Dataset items
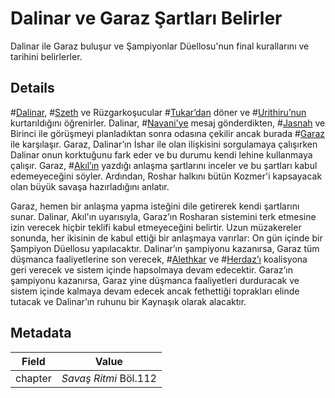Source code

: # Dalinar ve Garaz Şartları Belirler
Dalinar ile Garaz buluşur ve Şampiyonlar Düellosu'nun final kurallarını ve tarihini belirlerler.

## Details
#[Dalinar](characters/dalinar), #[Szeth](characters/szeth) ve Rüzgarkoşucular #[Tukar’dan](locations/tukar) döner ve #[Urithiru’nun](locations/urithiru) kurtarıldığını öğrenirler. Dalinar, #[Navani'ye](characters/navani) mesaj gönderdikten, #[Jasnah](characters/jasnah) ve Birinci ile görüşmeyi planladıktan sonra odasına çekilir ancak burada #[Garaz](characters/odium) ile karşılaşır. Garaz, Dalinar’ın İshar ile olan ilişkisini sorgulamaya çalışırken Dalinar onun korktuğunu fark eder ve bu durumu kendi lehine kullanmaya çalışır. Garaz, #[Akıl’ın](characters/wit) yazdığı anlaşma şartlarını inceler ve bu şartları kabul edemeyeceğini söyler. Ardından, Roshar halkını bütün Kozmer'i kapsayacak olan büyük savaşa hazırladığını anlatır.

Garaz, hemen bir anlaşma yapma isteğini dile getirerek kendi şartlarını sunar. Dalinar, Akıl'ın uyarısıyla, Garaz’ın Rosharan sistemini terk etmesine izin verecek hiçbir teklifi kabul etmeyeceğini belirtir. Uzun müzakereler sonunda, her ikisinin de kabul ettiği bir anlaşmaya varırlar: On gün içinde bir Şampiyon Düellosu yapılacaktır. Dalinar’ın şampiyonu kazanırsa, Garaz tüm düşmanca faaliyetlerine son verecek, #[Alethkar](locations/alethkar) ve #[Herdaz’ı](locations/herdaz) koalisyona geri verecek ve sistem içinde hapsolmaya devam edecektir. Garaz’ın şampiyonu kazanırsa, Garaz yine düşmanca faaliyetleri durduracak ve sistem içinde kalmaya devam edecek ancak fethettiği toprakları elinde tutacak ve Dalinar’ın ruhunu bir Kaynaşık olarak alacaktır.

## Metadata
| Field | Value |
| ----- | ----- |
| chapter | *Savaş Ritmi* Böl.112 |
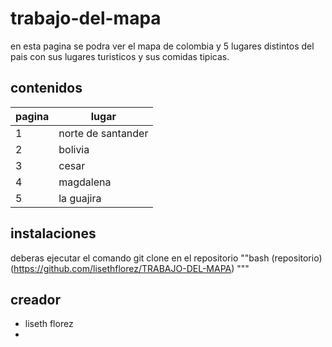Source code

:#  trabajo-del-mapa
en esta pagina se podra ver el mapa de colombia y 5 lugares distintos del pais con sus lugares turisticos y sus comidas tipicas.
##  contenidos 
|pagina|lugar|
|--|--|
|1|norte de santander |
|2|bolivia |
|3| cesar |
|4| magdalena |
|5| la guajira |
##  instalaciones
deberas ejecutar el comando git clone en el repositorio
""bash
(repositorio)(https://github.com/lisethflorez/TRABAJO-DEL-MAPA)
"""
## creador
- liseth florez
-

_Work instruction_: For the word "pagina", find all matching lines in the entries above and copy them out.

_Task solution_:
en esta pagina se podra ver el mapa de colombia y 5 lugares distintos del pais con sus lugares turisticos y sus comidas tipicas.
|pagina|lugar|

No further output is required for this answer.